Collected data
+++

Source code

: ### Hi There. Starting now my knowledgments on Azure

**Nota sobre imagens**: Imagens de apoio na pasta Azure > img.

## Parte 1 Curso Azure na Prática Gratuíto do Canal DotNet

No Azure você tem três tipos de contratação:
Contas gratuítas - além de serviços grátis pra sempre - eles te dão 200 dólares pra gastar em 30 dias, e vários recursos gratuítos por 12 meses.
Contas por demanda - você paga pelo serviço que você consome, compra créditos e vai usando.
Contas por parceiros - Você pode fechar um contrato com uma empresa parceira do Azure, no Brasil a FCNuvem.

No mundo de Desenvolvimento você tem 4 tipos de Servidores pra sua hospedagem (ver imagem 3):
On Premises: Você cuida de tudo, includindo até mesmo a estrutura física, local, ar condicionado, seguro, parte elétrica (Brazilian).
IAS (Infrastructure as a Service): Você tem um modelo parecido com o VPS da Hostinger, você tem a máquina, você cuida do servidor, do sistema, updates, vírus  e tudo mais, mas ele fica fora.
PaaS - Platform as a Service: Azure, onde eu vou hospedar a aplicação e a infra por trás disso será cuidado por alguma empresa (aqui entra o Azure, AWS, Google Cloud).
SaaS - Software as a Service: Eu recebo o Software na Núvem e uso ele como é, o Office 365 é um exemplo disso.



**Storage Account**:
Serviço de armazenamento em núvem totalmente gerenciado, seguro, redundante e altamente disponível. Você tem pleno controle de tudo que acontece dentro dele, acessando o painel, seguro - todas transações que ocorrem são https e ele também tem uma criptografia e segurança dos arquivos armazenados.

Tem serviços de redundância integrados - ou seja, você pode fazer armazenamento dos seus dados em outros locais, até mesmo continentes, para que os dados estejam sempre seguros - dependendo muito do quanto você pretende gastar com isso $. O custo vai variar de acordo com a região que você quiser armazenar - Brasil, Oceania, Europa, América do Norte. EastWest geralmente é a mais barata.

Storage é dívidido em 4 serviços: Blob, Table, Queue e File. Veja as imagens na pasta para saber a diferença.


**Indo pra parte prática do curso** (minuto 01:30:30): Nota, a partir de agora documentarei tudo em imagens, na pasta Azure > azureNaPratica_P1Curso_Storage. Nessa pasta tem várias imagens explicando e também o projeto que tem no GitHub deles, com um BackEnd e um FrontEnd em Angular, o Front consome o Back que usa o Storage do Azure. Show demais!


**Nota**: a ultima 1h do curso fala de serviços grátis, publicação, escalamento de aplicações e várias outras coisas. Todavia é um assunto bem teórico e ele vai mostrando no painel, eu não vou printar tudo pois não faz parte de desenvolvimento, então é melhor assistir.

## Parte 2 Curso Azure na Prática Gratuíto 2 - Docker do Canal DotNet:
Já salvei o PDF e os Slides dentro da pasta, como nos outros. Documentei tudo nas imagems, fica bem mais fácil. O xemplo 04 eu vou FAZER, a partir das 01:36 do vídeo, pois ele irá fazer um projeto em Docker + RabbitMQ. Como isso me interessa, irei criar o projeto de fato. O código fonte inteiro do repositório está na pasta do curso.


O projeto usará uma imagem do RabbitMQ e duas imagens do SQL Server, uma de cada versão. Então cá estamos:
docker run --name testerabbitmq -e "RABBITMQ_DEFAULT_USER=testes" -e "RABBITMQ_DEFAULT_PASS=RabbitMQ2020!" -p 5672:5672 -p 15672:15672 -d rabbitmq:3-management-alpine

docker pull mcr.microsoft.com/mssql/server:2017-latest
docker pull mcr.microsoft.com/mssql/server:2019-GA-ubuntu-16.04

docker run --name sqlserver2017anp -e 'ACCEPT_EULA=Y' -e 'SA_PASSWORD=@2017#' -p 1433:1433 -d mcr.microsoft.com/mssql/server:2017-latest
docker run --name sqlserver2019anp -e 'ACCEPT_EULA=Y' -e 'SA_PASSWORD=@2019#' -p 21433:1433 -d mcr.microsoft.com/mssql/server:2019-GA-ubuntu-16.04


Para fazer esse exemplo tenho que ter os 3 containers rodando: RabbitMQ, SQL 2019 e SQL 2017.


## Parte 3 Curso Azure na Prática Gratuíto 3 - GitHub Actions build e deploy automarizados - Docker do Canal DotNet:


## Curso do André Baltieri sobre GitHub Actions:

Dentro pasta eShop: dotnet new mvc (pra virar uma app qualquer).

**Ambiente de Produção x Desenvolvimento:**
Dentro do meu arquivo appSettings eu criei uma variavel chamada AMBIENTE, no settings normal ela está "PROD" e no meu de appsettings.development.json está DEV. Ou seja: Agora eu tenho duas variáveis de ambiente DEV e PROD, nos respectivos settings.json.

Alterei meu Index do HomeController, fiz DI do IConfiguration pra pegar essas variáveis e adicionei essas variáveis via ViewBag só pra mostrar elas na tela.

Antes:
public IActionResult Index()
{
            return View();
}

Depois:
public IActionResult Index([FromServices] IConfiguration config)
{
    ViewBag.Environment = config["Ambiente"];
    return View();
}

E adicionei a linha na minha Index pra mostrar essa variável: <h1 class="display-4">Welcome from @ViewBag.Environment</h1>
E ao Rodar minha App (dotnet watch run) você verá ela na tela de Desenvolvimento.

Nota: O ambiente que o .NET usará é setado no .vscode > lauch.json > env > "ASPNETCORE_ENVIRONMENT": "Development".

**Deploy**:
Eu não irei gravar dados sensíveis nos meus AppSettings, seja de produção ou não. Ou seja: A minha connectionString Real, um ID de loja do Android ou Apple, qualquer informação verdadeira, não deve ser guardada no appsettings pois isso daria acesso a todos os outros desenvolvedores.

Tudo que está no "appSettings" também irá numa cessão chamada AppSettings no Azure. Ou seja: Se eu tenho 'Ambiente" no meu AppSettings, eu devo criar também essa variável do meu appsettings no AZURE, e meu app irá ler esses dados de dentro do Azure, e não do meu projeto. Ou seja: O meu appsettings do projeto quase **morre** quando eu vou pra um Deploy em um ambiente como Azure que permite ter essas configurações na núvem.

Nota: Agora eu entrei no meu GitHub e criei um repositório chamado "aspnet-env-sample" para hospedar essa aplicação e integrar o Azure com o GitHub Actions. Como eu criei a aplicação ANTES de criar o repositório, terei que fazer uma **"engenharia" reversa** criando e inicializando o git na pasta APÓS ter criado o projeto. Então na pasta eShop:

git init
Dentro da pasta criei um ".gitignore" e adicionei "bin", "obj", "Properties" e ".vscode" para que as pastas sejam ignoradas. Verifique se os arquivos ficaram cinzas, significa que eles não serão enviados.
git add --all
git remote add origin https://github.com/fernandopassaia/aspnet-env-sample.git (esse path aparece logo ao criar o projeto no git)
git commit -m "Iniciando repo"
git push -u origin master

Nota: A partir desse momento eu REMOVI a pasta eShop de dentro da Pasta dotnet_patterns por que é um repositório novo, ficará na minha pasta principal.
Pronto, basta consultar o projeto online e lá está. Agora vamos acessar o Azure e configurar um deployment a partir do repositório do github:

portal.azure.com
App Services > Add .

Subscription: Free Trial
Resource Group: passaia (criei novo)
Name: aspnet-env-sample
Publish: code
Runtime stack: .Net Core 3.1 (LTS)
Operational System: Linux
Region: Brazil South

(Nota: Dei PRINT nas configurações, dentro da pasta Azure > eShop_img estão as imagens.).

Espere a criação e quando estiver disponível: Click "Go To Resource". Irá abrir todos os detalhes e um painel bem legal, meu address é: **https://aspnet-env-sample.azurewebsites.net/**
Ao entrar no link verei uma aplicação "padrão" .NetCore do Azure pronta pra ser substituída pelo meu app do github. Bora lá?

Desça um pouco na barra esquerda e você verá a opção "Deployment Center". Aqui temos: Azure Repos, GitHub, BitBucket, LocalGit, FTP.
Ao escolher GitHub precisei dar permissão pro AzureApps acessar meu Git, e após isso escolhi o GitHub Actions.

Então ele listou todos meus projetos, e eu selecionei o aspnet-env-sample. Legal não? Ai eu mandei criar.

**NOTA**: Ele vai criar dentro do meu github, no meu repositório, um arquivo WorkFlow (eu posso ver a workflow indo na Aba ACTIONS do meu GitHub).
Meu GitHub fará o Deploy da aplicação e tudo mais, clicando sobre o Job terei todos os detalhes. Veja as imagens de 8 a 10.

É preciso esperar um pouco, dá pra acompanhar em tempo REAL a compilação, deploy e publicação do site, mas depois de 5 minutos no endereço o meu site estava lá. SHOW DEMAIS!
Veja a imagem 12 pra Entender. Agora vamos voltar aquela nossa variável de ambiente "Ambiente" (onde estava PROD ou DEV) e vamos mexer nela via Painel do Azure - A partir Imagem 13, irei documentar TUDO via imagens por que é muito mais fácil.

+++

→ Task directions: Look above for the line containing "E ao Rodar minha" and the line containing "App Services > Add .". Transcribe both, with the lines between them, exactly.

→ Exercise solution:
E ao Rodar minha App (dotnet watch run) você verá ela na tela de Desenvolvimento.

Nota: O ambiente que o .NET usará é setado no .vscode > lauch.json > env > "ASPNETCORE_ENVIRONMENT": "Development".

**Deploy**:
Eu não irei gravar dados sensíveis nos meus AppSettings, seja de produção ou não. Ou seja: A minha connectionString Real, um ID de loja do Android ou Apple, qualquer informação verdadeira, não deve ser guardada no appsettings pois isso daria acesso a todos os outros desenvolvedores.

Tudo que está no "appSettings" também irá numa cessão chamada AppSettings no Azure. Ou seja: Se eu tenho 'Ambiente" no meu AppSettings, eu devo criar também essa variável do meu appsettings no AZURE, e meu app irá ler esses dados de dentro do Azure, e não do meu projeto. Ou seja: O meu appsettings do projeto quase **morre** quando eu vou pra um Deploy em um ambiente como Azure que permite ter essas configurações na núvem.

Nota: Agora eu entrei no meu GitHub e criei um repositório chamado "aspnet-env-sample" para hospedar essa aplicação e integrar o Azure com o GitHub Actions. Como eu criei a aplicação ANTES de criar o repositório, terei que fazer uma **"engenharia" reversa** criando e inicializando o git na pasta APÓS ter criado o projeto. Então na pasta eShop:

git init
Dentro da pasta criei um ".gitignore" e adicionei "bin", "obj", "Properties" e ".vscode" para que as pastas sejam ignoradas. Verifique se os arquivos ficaram cinzas, significa que eles não serão enviados.
git add --all
git remote add origin https://github.com/fernandopassaia/aspnet-env-sample.git (esse path aparece logo ao criar o projeto no git)
git commit -m "Iniciando repo"
git push -u origin master

Nota: A partir desse momento eu REMOVI a pasta eShop de dentro da Pasta dotnet_patterns por que é um repositório novo, ficará na minha pasta principal.
Pronto, basta consultar o projeto online e lá está. Agora vamos acessar o Azure e configurar um deployment a partir do repositório do github:

portal.azure.com
App Services > Add .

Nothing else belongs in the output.